• **Work to complete**
Reproduce the records below exactly, but only between the lines holding "excludes height one." and "two higher prime", inclusive.

• **Dataset excerpts**
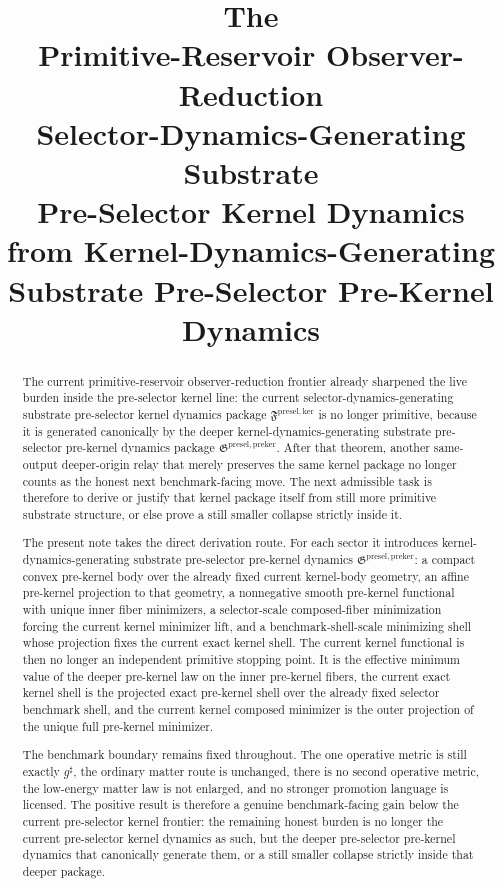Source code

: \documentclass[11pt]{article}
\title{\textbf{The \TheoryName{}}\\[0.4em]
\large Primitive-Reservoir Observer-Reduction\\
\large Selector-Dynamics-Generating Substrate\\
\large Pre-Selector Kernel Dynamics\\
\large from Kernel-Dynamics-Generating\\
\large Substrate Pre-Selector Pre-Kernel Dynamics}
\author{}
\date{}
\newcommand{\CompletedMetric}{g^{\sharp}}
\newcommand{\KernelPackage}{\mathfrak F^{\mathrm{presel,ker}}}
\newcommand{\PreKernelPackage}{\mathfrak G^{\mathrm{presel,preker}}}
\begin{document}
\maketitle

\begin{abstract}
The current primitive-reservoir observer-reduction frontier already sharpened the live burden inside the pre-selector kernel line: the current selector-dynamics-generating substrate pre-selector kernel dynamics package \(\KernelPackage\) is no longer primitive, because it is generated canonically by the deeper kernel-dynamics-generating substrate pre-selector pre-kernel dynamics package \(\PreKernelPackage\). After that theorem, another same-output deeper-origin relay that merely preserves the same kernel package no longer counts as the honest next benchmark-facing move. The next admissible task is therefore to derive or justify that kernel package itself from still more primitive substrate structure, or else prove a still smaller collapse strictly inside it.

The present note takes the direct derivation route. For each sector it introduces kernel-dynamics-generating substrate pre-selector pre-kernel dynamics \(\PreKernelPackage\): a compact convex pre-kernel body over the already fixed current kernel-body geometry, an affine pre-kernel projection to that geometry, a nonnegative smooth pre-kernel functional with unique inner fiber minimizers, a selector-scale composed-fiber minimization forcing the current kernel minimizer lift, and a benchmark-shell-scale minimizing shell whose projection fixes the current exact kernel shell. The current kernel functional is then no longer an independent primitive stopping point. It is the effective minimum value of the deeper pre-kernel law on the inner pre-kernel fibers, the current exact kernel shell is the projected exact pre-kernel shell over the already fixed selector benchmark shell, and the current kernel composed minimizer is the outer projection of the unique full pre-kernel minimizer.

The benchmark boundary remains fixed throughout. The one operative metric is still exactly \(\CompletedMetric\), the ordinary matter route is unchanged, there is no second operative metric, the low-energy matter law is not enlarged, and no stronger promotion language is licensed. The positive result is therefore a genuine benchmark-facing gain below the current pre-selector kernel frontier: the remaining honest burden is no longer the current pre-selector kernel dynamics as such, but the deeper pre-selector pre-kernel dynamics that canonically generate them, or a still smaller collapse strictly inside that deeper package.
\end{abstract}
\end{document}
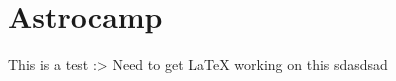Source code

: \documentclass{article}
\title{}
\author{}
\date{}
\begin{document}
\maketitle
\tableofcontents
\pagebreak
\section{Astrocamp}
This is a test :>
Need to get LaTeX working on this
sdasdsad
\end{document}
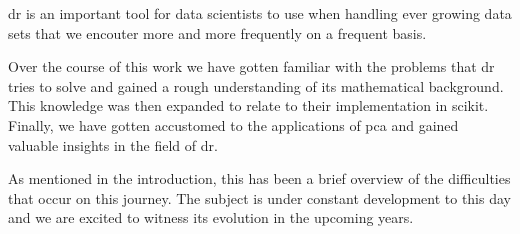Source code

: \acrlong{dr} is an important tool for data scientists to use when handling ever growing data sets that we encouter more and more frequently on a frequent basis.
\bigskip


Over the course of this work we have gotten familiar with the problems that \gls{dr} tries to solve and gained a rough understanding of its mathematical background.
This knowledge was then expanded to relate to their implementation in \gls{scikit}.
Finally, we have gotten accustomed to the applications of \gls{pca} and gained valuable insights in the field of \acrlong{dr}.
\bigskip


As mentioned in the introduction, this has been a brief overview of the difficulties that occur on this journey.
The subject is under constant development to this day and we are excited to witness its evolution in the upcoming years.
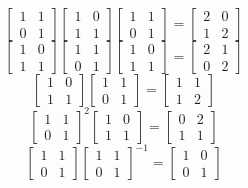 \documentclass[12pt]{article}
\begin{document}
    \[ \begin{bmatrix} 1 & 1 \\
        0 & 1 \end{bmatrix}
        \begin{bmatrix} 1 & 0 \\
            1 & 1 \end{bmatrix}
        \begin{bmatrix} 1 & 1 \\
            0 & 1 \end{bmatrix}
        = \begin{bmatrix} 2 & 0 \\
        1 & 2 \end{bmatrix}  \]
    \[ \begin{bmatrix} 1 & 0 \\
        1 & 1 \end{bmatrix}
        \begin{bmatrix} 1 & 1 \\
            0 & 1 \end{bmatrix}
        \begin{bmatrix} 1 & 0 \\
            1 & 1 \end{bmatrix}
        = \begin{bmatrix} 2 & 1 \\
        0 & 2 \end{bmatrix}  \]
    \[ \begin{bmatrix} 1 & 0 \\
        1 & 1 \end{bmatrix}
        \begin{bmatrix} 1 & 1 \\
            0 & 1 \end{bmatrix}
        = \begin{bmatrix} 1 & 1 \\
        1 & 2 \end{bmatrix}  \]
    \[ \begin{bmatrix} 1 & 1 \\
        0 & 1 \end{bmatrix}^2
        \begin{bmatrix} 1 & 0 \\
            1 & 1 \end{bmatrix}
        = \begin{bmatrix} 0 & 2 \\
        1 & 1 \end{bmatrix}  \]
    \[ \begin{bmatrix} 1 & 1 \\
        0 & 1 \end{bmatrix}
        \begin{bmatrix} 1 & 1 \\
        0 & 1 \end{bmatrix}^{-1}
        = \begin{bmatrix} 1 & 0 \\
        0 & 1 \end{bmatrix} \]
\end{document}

---

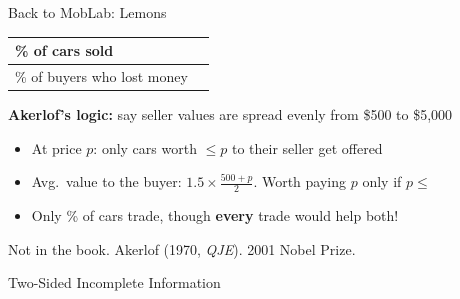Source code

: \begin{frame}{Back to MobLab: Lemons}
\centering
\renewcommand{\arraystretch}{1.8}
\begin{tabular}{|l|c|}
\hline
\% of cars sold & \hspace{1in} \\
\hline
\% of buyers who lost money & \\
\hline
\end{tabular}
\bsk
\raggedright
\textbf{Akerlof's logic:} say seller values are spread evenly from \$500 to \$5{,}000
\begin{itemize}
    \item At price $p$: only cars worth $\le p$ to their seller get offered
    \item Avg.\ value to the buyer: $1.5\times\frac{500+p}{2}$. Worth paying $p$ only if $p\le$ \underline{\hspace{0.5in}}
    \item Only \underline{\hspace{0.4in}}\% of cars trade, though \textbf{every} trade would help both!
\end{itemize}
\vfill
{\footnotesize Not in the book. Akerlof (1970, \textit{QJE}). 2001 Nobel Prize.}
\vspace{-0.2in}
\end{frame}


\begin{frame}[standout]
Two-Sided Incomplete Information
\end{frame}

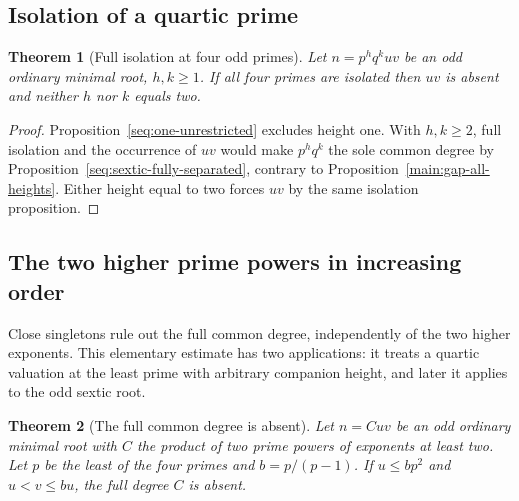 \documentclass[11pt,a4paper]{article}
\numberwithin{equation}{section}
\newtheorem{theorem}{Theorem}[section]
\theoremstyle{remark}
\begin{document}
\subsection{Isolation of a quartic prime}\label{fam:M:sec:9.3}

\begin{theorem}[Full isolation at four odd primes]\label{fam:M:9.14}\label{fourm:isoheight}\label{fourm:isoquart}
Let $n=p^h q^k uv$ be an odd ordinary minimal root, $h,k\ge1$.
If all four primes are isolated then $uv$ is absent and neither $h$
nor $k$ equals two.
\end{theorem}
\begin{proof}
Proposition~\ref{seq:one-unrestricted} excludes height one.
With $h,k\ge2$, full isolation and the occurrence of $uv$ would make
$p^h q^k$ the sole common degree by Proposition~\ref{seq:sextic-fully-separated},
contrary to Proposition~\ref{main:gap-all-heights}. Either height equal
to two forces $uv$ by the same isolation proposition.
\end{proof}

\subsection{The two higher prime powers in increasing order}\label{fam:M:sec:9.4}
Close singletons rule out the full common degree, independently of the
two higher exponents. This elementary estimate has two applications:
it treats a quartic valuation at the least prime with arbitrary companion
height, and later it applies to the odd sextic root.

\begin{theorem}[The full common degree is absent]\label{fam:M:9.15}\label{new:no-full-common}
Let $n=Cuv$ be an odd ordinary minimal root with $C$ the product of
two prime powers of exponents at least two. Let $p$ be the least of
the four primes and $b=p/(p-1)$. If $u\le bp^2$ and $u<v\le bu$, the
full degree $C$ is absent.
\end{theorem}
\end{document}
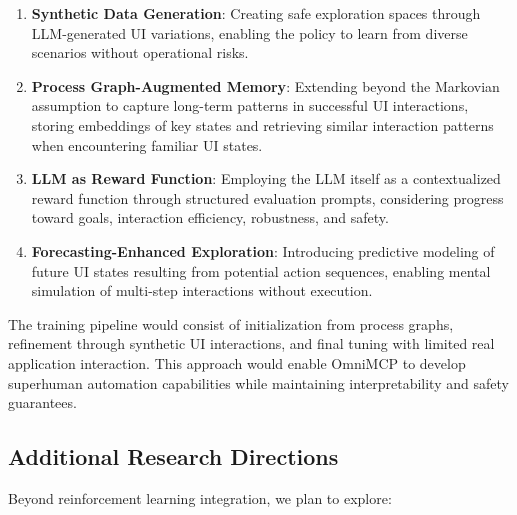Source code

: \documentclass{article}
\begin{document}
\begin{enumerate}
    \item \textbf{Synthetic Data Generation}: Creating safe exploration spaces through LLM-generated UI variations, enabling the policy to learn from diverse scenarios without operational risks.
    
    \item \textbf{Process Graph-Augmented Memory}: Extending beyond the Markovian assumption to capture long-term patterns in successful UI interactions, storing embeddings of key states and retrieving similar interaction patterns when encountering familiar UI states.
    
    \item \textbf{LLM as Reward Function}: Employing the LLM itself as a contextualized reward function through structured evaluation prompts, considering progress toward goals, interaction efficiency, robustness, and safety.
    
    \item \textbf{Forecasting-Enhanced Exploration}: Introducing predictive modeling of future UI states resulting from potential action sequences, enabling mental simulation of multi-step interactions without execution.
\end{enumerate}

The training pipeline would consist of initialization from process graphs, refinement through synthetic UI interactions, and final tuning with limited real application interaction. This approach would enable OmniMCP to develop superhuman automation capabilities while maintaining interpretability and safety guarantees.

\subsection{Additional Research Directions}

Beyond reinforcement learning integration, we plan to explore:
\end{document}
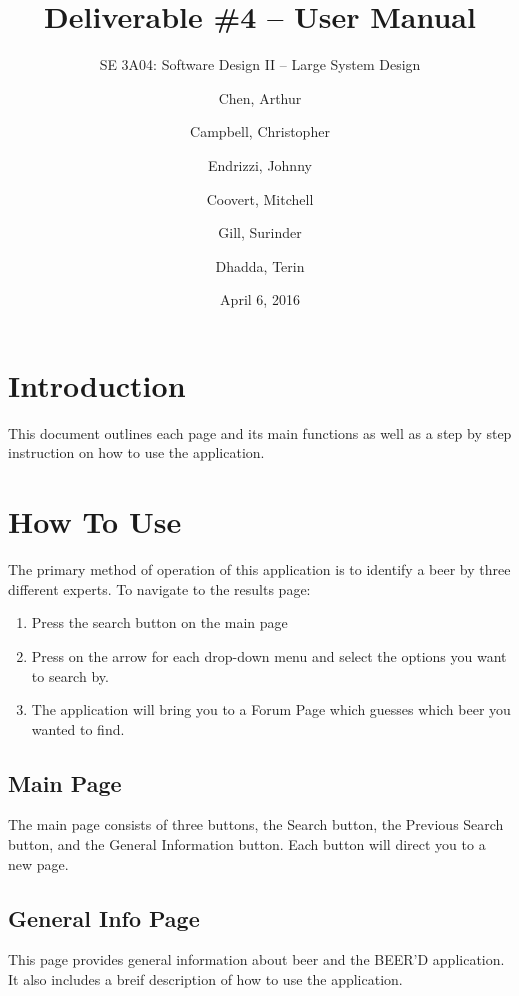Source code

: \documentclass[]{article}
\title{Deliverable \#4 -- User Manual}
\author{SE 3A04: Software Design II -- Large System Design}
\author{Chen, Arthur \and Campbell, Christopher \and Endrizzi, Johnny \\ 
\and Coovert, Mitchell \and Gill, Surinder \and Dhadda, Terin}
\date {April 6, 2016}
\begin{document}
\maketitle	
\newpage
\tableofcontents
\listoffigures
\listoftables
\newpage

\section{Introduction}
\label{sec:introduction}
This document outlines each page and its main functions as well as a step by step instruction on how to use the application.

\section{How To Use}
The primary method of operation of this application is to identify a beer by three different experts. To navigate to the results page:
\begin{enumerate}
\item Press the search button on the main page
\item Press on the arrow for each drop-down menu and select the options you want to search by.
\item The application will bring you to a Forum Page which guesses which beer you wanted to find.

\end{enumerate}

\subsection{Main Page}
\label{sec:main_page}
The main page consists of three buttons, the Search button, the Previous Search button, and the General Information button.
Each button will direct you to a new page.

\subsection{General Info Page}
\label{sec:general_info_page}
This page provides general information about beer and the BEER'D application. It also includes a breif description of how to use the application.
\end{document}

...

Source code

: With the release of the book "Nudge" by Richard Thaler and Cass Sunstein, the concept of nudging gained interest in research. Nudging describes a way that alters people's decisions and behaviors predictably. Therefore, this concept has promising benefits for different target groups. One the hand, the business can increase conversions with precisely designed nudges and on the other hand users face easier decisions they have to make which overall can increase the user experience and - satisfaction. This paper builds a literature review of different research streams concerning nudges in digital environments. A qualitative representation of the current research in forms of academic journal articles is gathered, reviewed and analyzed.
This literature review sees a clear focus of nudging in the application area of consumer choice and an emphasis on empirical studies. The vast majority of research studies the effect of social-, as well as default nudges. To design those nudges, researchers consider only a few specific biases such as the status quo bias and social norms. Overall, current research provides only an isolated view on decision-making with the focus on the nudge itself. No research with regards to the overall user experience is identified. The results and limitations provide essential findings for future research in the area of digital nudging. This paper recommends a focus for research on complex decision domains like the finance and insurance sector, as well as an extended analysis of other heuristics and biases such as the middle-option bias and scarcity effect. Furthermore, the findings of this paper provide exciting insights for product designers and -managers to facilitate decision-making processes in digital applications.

• **Output below**
Proposition~\ref{seq:one-unrestricted} excludes height one.
With $h,k\ge2$, full isolation and the occurrence of $uv$ would make
$p^h q^k$ the sole common degree by Proposition~\ref{seq:sextic-fully-separated},
contrary to Proposition~\ref{main:gap-all-heights}. Either height equal
to two forces $uv$ by the same isolation proposition.
\end{proof}

\subsection{The two higher prime powers in increasing order}\label{fam:M:sec:9.4}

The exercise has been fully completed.